The following industries led job growth in January, according to the BLS:
- Leisure and hospitality — 74,0000 jobs added
- Education and health services — 55,000 jobs added
- Construction — 52,000 jobs added
- Professional and business services — 30,000 jobs added
- Transportation and warehousing — 26,600 jobs added
Revised numbers from the Bureau of Labor Statistics (BLS) show that overall job growth in 2018 was more than 2.6 million.
Unemployment at 4.0 percent
The national unemployment rate rose to 4.0 percent in January, up from 3.9 percent in December. The recent federal government shutdown contributed to the increase, according to the BLS. Nevertheless, the unemployment rate remains near historic lows.
The unemployment rate for college-degreed workers who are 25 or older — the professionals who are in the highest demand by employers — also rose last month. It was 2.4 percent in January, up from 2.1 percent in December.
What employers need to know
If your business is falling short of its recruitment goals, the tight employment market may only be partly to blame. Another possibility is that your hiring requirements are too stringent.
You should apply high standards when hiring talent for your firm, of course. But you must be careful not to set the bar so high that you overlook promising applicants who could do the job but may not meet all your must-have requirements. You also risk deterring skilled candidates from even applying.
When creating your job posting and evaluating applicants, carefully select the skills and attributes that a professional absolutely needs to perform the job well. Remain flexible on everything else. This can help shorten how long it takes to hire.
It’s also worth enlisting the help of a recruiter, who can dig deep into a candidate’s qualifications and assess other important hiring factors, like organizational culture fit.
Recruiters may also know of professionals who would be ideal for your team but whom you might have overlooked. These candidates may need only a little training and extra ramp-up time to succeed.
What job seekers need to know
No doubt you’re aware that the employment market is in your favor. But what if you’ve applied to several positions and heard nothing back?
Here are a few things that could be undermining your job search success:
- You don’t include keywords in your job application materials. Many employers use tools to scan resumes and cover letters, looking for the same words that they’ve used in their job postings. If you’re not working in relevant keywords, your application may be getting dismissed right from the start.

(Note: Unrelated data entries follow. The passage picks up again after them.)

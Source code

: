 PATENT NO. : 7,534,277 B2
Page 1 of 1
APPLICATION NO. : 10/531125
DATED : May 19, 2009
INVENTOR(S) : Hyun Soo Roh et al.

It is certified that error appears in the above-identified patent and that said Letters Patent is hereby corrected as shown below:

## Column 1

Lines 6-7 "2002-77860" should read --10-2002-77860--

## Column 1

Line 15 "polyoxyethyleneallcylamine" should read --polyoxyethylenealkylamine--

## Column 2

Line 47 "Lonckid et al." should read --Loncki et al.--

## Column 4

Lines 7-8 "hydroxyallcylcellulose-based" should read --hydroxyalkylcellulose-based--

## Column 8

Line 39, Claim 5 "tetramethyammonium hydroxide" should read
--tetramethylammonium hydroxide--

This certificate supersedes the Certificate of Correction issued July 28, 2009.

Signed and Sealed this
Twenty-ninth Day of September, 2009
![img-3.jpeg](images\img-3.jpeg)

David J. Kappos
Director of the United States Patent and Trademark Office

- You’re not highlighting your soft skills. Interpersonal skills are essential for success in today’s collaborative work environment. So, while an employer will want to know that you can handle the technical duties of a job, they’ll be just as interested in your communication skills, customer service mindset and ability to empathize with others.
- You’re not explaining how you’ve created value in previous roles. Your resume should not be a laundry list of all the responsibilities you’ve managed in the past. Yes, you should describe the key duties of the roles you’ve held. But, when possible, tie those responsibilities to clear outcomes.
Also, it doesn’t hurt to have help. Building a strong relationship with a recruiter can help ensure you’re marketing your skills and experience most effectively. A recruiter can also identify job opportunities you might not have considered. And, most important, a recruiter can help an employer see your potential — even if you don’t meet all the criteria on paper.